Task instructions | The answer must be a single number: how many lines below contain "Great".

Supplied information |

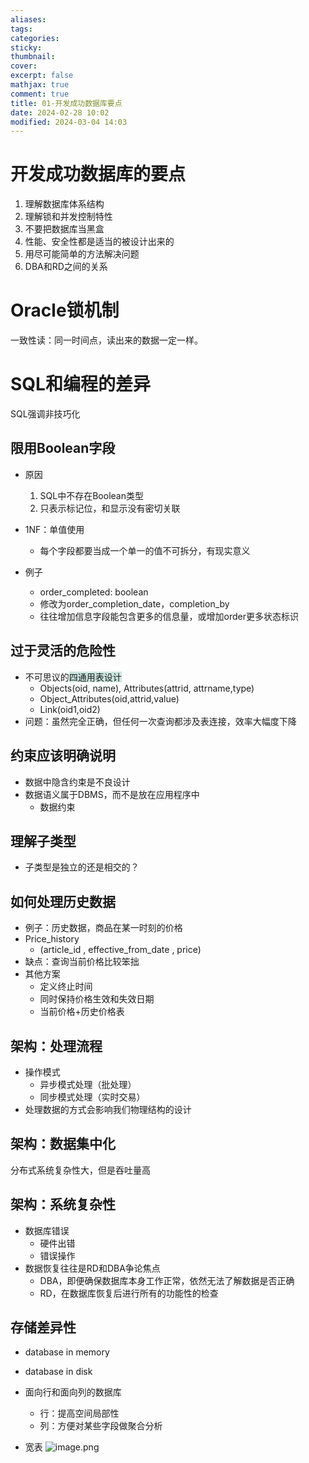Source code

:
 ```yaml
---
aliases: 
tags: 
categories: 
sticky: 
thumbnail: 
cover: 
excerpt: false
mathjax: true
comment: true
title: 01-开发成功数据库要点
date: 2024-02-28 10:02
modified: 2024-03-04 14:03
---
```


# 开发成功数据库的要点

1. 理解数据库体系结构
2. 理解锁和并发控制特性
3. 不要把数据库当黑盒
4. 性能、安全性都是适当的被设计出来的
5. 用尽可能简单的方法解决问题
6. DBA和RD之间的关系

# Oracle锁机制

一致性读：同一时间点，读出来的数据一定一样。

# SQL和编程的差异

SQL强调非技巧化

## 限用Boolean字段

- 原因
	1. SQL中不存在Boolean类型
	2. 只表示标记位，和显示没有密切关联

- 1NF：单值使用
	- 每个字段都要当成一个单一的值不可拆分，有现实意义

- 例子
	- order_completed: boolean
	- 修改为order_completion_date，completion_by
	- 往往增加信息字段能包含更多的信息量，或增加order更多状态标识

## 过于灵活的危险性

- 不可思议的<span style="background:rgba(3, 135, 102, 0.2)">四通用表设计</span>
	- Objects(oid,	name),	Attributes(attrid,	attrname,type)
	- Object_Attributes(oid,attrid,value)
	- Link(oid1,oid2)
- 问题：虽然完全正确，但任何一次查询都涉及表连接，效率大幅度下降

## 约束应该明确说明

- 数据中隐含约束是不良设计
- 数据语义属于DBMS，而不是放在应用程序中
	- 数据约束

## 理解子类型

- 子类型是独立的还是相交的？


## 如何处理历史数据

- 例子：历史数据，商品在某一时刻的价格
- Price_history
	- (article_id , effective_from_date , price)
- 缺点：查询当前价格比较笨拙
- 其他方案
	- 定义终止时间
	- 同时保持价格生效和失效日期
	- 当前价格+历史价格表


## 架构：处理流程

- 操作模式
	- 异步模式处理（批处理）
	- 同步模式处理（实时交易）
- 处理数据的方式会影响我们物理结构的设计


## 架构：数据集中化

分布式系统复杂性大，但是吞吐量高

## 架构：系统复杂性

- 数据库错误
	- 硬件出错
	- 错误操作
- 数据恢复往往是RD和DBA争论焦点
	- DBA，即便确保数据库本身工作正常，依然无法了解数据是否正确
	- RD，在数据库恢复后进行所有的功能性的检查

## 存储差异性

- database in memory 
- database in disk

- 面向行和面向列的数据库
	- 行：提高空间局部性
	- 列：方便对某些字段做聚合分析

- 宽表
![image.png](https://chillcharlie-img.oss-cn-hangzhou.aliyuncs.com/image%2F2024%2F03%2F04%2F15-43-51-2b2308c449009cfc5f35805521960618-20240304154350-89707b.png)

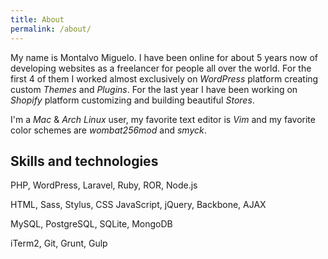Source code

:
 ```yaml
---
title: About
permalink: /about/
---
```


My name is Montalvo Miguelo. I have been online for about 5 years now
of developing websites as a freelancer for people all over the
world. For the first 4 of them I worked almost exclusively on
_WordPress_ platform creating custom _Themes_ and _Plugins_. For the last year I have been
working on _Shopify_ platform customizing and building beautiful
_Stores_.

I'm a _Mac_ & _Arch Linux_ user, my favorite text editor is _Vim_ and my
favorite color schemes are _wombat256mod_ and _smyck_.

## Skills and technologies
PHP, WordPress, Laravel, Ruby, ROR, Node.js

HTML, Sass, Stylus, CSS JavaScript, jQuery, Backbone, AJAX

MySQL, PostgreSQL, SQLite, MongoDB

iTerm2, Git, Grunt, Gulp
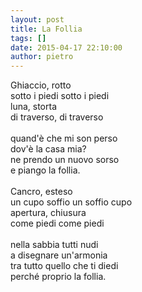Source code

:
 ```yaml
---
layout: post
title: La Follia
tags: []
date: 2015-04-17 22:10:00
author: pietro
---
```

Ghiaccio, rotto<br/>sotto i piedi sotto i piedi<br/>luna, storta<br/>di traverso, di traverso<br/><br/>quand'è che mi son perso<br/>dov'è la casa mia?<br/>ne prendo un nuovo sorso<br/>e piango la follia.<br/><br/>Cancro, esteso<br/>un cupo soffio un soffio cupo<br/>apertura, chiusura<br/>come piedi come piedi<br/><br/>nella sabbia tutti nudi<br/>a disegnare un'armonia<br/>tra tutto quello che ti diedi<br/>perché proprio la follia.<br/><br/><br/>

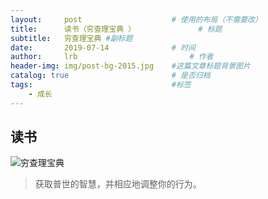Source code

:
 ```yaml
---
layout:     post   				    # 使用的布局（不需要改）
title:      读书（穷查理宝典 ）				# 标题 
subtitle:   穷查理宝典 #副标题
date:       2019-07-14 				# 时间
author:     lrb 						# 作者
header-img: img/post-bg-2015.jpg 	#这篇文章标题背景图片
catalog: true 						# 是否归档
tags:								#标签
    - 成长
---
```

##  读书
![穷查理宝典](http://ww3.sinaimg.cn/large/006tNc79ly1g4zniep4sjj30u0143dhe.jpg)

> 获取普世的智慧，并相应地调整你的行为。
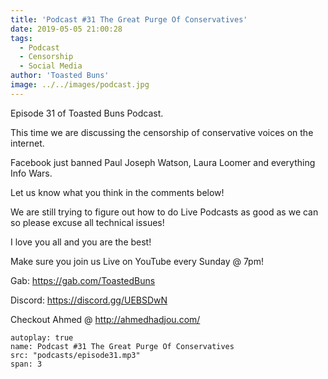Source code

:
 ```yaml
---
title: 'Podcast #31 The Great Purge Of Conservatives'
date: 2019-05-05 21:00:28
tags:
  - Podcast
  - Censorship
  - Social Media
author: 'Toasted Buns'
image: ../../images/podcast.jpg
---
```

Episode 31 of Toasted Buns Podcast.

This time we are discussing the censorship of conservative voices on the internet.

Facebook just banned Paul Joseph Watson, Laura Loomer and everything Info Wars.

Let us know what you think in the comments below!

We are still trying to figure out how to do Live Podcasts as good as we can so please excuse all technical issues!

I love you all and you are the best!

Make sure you join us Live on YouTube every Sunday @ 7pm!

Gab: https://gab.com/ToastedBuns

Discord: https://discord.gg/UEBSDwN

<script async src="//pagead2.googlesyndication.com/pagead/js/adsbygoogle.js"></script><ins class="adsbygoogle" style="display:block; text-align:center;"  data-ad-layout="in-article"  data-ad-format="fluid"  data-ad-client="ca-pub-2164900147810573"  data-ad-slot="8817307412"></ins><script>(adsbygoogle = window.adsbygoogle || []).push({});</script>

Checkout Ahmed @ http://ahmedhadjou.com/


```audio
autoplay: true
name: Podcast #31 The Great Purge Of Conservatives
src: "podcasts/episode31.mp3"
span: 3
```
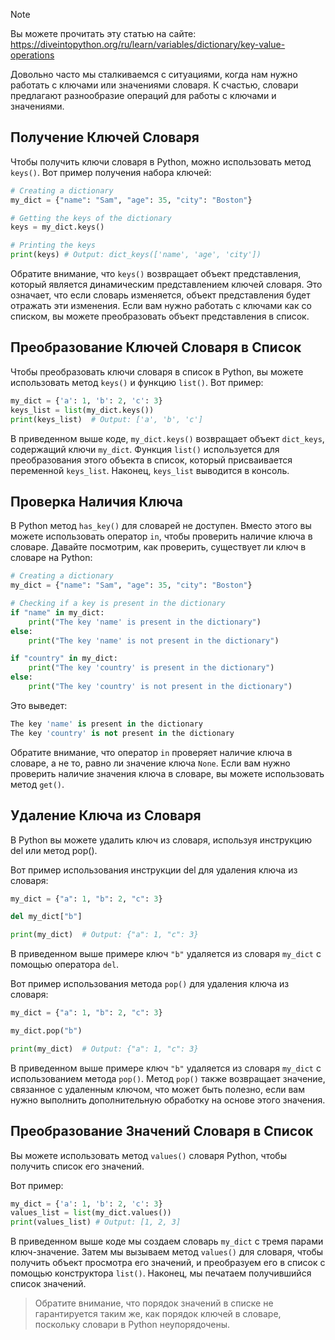 > [!NOTE]
> Вы можете прочитать эту статью на сайте: https://diveintopython.org/ru/learn/variables/dictionary/key-value-operations

Довольно часто мы сталкиваемся с ситуациями, когда нам нужно работать с ключами или значениями словаря. К счастью, словари предлагают разнообразие операций для работы с ключами и значениями.

## Получение Ключей Словаря

Чтобы получить ключи словаря в Python, можно использовать метод `keys()`. Вот пример получения набора ключей:

```python
# Creating a dictionary
my_dict = {"name": "Sam", "age": 35, "city": "Boston"}

# Getting the keys of the dictionary
keys = my_dict.keys()

# Printing the keys
print(keys) # Output: dict_keys(['name', 'age', 'city'])
```

Обратите внимание, что `keys()` возвращает объект представления, который является динамическим представлением ключей словаря. Это означает, что если словарь изменяется, объект представления будет отражать эти изменения. Если вам нужно работать с ключами как со списком, вы можете преобразовать объект представления в список.

## Преобразование Ключей Словаря в Список

Чтобы преобразовать ключи словаря в список в Python, вы можете использовать метод `keys()` и функцию `list()`. Вот пример:

```python
my_dict = {'a': 1, 'b': 2, 'c': 3}
keys_list = list(my_dict.keys())
print(keys_list)  # Output: ['a', 'b', 'c']
```

В приведенном выше коде, `my_dict.keys()` возвращает объект `dict_keys`, содержащий ключи `my_dict`. Функция `list()` используется для преобразования этого объекта в список, который присваивается переменной `keys_list`. Наконец, `keys_list` выводится в консоль.

## Проверка Наличия Ключа

В Python метод `has_key()` для словарей не доступен. Вместо этого вы можете использовать оператор `in`, чтобы проверить наличие ключа в словаре. Давайте посмотрим, как проверить, существует ли ключ в словаре на Python:

```python
# Creating a dictionary
my_dict = {"name": "Sam", "age": 35, "city": "Boston"}

# Checking if a key is present in the dictionary
if "name" in my_dict:
    print("The key 'name' is present in the dictionary")
else:
    print("The key 'name' is not present in the dictionary")

if "country" in my_dict:
    print("The key 'country' is present in the dictionary")
else:
    print("The key 'country' is not present in the dictionary")
```

Это выведет:

```python
The key 'name' is present in the dictionary
The key 'country' is not present in the dictionary
```

Обратите внимание, что оператор `in` проверяет наличие ключа в словаре, а не то, равно ли значение ключа `None`. Если вам нужно проверить наличие значения ключа в словаре, вы можете использовать метод `get()`.

## Удаление Ключа из Словаря

В Python вы можете удалить ключ из словаря, используя инструкцию del или метод pop().

Вот пример использования инструкции del для удаления ключа из словаря:

```python
my_dict = {"a": 1, "b": 2, "c": 3}

del my_dict["b"]

print(my_dict)  # Output: {"a": 1, "c": 3}
```

В приведенном выше примере ключ `"b"` удаляется из словаря `my_dict` с помощью оператора `del`.

Вот пример использования метода `pop()` для удаления ключа из словаря:

```python
my_dict = {"a": 1, "b": 2, "c": 3}

my_dict.pop("b")

print(my_dict)  # Output: {"a": 1, "c": 3}
```

В приведенном выше примере ключ `"b"` удаляется из словаря `my_dict` с использованием метода `pop()`. Метод `pop()` также возвращает значение, связанное с удаленным ключом, что может быть полезно, если вам нужно выполнить дополнительную обработку на основе этого значения.

## Преобразование Значений Словаря в Список

Вы можете использовать метод `values()` словаря Python, чтобы получить список его значений.

Вот пример:

```python
my_dict = {'a': 1, 'b': 2, 'c': 3}
values_list = list(my_dict.values())
print(values_list) # Output: [1, 2, 3]
```

В приведенном выше коде мы создаем словарь `my_dict` с тремя парами ключ-значение. Затем мы вызываем метод `values()` для словаря, чтобы получить объект просмотра его значений, и преобразуем его в список с помощью конструктора `list()`. Наконец, мы печатаем получившийся список значений.

> Обратите внимание, что порядок значений в списке не гарантируется таким же, как порядок ключей в словаре, поскольку словари в Python неупорядочены.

Task result | 2